[[ Source information open ]]

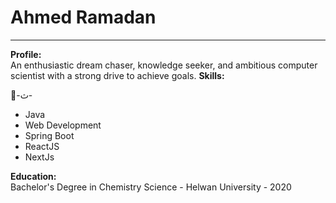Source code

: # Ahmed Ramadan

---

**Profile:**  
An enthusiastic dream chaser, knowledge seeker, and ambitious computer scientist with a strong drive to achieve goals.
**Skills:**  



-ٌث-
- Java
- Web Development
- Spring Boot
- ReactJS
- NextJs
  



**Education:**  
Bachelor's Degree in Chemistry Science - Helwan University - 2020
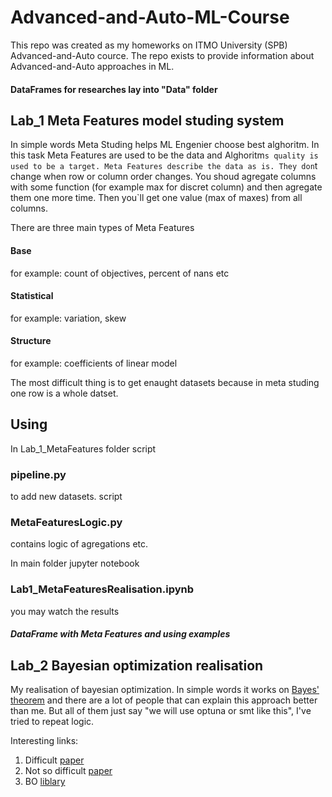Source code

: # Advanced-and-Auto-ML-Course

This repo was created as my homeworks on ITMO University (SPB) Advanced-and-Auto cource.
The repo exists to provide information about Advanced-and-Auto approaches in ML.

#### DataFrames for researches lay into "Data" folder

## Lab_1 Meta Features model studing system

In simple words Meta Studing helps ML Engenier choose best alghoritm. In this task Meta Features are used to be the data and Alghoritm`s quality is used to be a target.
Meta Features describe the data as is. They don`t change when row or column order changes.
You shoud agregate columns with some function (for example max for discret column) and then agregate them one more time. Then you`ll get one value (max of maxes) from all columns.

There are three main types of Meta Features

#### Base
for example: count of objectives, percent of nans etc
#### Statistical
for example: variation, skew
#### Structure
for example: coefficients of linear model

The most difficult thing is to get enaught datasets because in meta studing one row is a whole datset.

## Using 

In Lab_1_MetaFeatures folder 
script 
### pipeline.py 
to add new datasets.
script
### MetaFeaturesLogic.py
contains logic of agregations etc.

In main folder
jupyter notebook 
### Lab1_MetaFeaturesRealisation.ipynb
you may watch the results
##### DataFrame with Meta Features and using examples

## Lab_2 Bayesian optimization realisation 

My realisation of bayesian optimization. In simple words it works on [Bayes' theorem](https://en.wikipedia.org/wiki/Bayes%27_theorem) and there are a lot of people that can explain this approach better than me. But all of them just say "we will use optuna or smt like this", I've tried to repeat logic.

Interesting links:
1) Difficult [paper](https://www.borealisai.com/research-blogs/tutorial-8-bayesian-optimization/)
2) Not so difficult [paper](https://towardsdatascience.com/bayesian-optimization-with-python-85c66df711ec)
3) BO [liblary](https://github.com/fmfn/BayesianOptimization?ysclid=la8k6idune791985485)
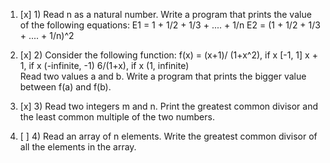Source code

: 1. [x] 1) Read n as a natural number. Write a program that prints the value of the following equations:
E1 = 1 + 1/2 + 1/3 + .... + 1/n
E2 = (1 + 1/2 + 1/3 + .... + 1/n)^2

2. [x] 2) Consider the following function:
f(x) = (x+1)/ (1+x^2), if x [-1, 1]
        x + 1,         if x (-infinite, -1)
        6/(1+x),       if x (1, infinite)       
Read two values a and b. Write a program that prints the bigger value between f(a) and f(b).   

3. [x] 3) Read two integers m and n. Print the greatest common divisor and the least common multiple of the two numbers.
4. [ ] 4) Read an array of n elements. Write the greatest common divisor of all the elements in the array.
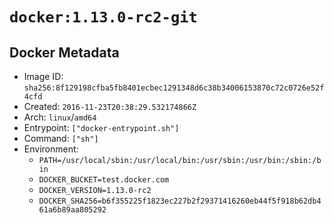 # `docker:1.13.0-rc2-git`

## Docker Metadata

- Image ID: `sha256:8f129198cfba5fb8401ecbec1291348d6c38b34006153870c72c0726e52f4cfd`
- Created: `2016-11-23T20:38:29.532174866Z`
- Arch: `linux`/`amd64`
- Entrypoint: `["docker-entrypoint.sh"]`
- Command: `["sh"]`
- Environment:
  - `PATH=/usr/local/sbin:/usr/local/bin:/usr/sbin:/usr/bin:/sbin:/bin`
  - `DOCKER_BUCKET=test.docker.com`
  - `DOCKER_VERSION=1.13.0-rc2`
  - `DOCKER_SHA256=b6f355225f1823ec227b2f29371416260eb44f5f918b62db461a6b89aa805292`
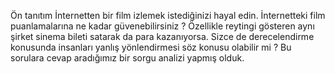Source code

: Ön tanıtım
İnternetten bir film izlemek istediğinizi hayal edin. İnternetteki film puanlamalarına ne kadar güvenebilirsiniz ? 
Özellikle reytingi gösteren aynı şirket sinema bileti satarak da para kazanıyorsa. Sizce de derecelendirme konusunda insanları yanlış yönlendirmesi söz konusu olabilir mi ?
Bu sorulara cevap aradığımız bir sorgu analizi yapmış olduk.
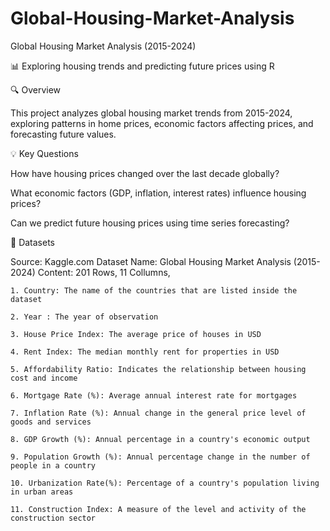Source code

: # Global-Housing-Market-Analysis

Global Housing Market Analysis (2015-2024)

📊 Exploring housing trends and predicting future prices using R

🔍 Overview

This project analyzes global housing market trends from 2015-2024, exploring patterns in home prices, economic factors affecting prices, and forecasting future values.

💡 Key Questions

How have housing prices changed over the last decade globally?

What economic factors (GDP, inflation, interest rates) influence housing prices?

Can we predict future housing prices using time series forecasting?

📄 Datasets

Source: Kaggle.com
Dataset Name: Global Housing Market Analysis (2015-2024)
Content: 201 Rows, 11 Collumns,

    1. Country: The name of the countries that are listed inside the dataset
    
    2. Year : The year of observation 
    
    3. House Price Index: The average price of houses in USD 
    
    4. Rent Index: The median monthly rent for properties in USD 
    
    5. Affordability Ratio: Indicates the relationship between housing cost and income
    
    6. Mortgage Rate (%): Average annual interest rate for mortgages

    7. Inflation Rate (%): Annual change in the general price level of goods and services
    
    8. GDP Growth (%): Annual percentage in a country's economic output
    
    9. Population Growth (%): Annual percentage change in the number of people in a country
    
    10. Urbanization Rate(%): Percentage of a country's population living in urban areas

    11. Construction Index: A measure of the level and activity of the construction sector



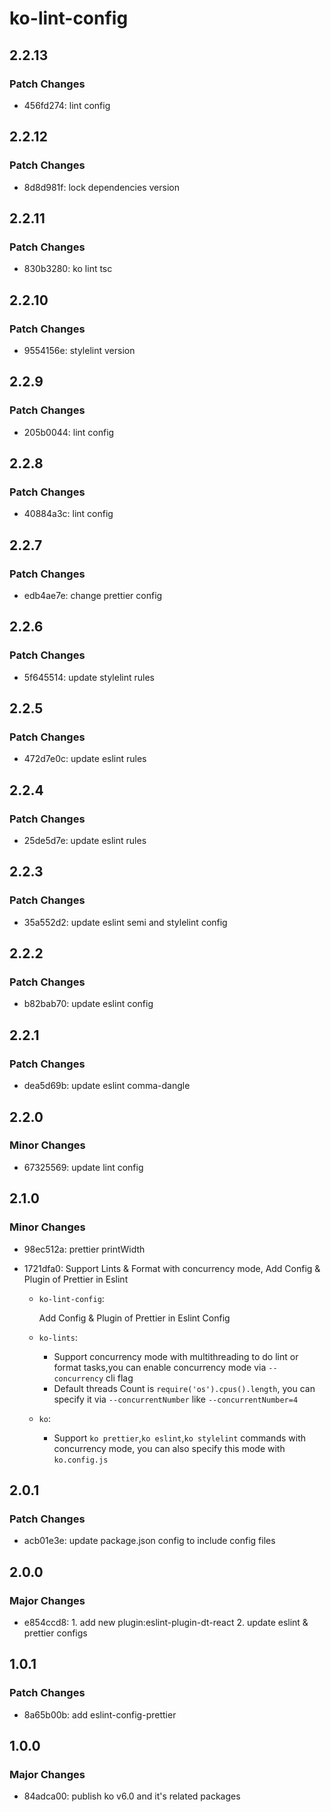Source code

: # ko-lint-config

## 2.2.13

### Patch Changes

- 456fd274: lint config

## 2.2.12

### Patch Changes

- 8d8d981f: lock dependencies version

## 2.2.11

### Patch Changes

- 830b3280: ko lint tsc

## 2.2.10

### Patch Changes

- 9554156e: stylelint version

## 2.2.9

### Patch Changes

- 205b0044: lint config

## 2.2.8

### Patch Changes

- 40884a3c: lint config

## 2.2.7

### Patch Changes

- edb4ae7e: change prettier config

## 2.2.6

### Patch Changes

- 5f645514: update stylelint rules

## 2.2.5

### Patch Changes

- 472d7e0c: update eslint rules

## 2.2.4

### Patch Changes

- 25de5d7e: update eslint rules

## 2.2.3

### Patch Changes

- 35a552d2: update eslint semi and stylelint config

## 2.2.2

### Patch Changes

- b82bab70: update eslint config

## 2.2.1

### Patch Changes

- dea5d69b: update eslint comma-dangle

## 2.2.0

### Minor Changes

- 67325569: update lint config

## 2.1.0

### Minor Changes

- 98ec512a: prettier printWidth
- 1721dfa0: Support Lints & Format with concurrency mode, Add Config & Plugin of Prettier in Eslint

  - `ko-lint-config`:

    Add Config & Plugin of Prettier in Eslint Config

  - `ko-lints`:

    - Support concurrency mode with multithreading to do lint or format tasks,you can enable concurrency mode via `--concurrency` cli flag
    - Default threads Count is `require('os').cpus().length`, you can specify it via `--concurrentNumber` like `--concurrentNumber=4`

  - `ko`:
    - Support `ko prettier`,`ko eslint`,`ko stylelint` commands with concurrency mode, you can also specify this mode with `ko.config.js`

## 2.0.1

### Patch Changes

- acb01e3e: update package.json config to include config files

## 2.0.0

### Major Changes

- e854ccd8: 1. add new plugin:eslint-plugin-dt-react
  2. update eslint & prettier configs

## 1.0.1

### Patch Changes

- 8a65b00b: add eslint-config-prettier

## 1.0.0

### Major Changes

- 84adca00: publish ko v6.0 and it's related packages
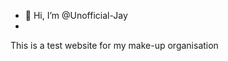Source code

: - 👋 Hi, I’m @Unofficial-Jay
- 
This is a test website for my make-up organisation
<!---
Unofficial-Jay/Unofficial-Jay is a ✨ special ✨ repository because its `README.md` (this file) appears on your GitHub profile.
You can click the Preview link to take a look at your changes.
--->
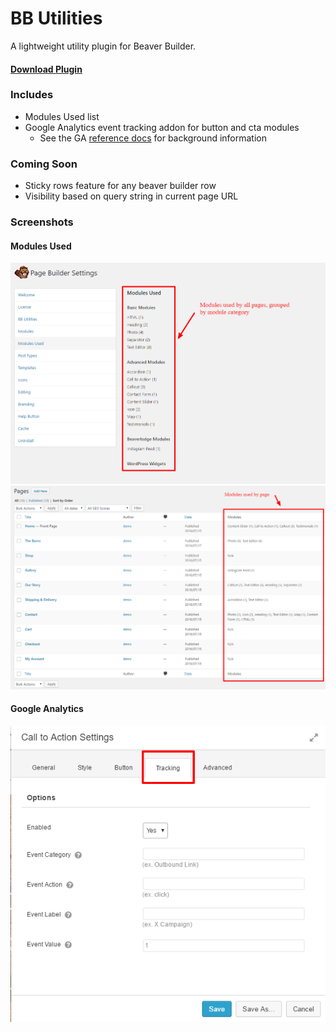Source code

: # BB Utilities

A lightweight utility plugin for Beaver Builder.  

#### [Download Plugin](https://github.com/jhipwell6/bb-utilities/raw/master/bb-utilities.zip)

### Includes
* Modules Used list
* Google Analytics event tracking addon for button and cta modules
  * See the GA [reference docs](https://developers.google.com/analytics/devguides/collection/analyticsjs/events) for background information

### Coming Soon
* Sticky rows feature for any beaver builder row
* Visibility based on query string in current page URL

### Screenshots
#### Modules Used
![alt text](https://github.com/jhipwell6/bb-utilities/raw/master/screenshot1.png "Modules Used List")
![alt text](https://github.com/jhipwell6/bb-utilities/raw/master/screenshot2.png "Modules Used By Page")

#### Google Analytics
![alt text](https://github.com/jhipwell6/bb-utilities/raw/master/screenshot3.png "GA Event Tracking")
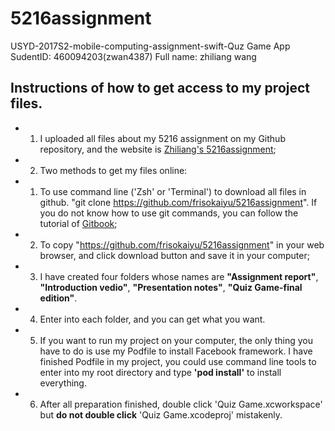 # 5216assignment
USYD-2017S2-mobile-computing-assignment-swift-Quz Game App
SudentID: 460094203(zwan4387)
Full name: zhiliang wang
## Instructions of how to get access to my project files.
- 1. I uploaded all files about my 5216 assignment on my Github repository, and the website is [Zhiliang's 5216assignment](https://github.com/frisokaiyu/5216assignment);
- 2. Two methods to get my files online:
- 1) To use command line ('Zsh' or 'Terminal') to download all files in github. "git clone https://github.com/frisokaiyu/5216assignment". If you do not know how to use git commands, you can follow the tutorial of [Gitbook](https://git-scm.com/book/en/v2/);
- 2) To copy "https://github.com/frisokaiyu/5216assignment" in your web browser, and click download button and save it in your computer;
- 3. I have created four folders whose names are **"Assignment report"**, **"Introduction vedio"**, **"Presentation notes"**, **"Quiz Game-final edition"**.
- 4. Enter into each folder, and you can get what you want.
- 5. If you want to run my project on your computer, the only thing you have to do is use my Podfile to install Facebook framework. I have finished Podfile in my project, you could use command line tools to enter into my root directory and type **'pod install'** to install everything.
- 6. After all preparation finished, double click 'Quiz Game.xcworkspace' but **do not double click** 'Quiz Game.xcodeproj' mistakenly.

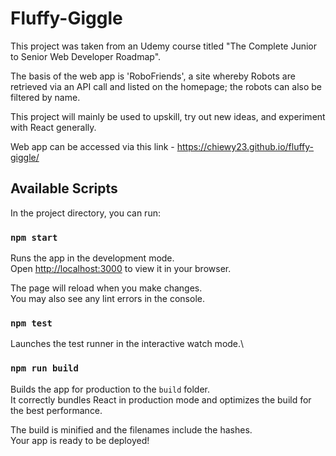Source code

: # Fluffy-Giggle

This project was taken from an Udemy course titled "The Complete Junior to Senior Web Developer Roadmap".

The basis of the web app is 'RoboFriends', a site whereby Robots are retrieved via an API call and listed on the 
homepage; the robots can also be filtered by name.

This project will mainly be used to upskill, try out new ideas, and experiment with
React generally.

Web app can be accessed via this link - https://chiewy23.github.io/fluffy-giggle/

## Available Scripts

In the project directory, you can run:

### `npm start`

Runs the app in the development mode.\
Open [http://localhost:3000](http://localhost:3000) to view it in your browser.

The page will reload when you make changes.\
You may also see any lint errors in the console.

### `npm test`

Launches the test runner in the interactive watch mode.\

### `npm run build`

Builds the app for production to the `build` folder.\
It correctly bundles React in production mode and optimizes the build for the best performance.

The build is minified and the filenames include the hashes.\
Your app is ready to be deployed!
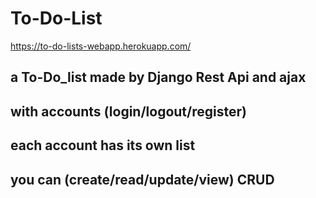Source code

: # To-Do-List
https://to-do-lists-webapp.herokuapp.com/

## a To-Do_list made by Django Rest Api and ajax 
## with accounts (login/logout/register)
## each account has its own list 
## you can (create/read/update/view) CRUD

[[ Source information closed ]]

• [Exercise] Out of the data above, set down the lines from the one with "- 1. I uploaded" to the one with "- 2) To copy", both included, exactly as written and with no additions.

• [Output of the task]
- 1. I uploaded all files about my 5216 assignment on my Github repository, and the website is [Zhiliang's 5216assignment](https://github.com/frisokaiyu/5216assignment);
- 2. Two methods to get my files online:
- 1) To use command line ('Zsh' or 'Terminal') to download all files in github. "git clone https://github.com/frisokaiyu/5216assignment". If you do not know how to use git commands, you can follow the tutorial of [Gitbook](https://git-scm.com/book/en/v2/);
- 2) To copy "https://github.com/frisokaiyu/5216assignment" in your web browser, and click download button and save it in your computer;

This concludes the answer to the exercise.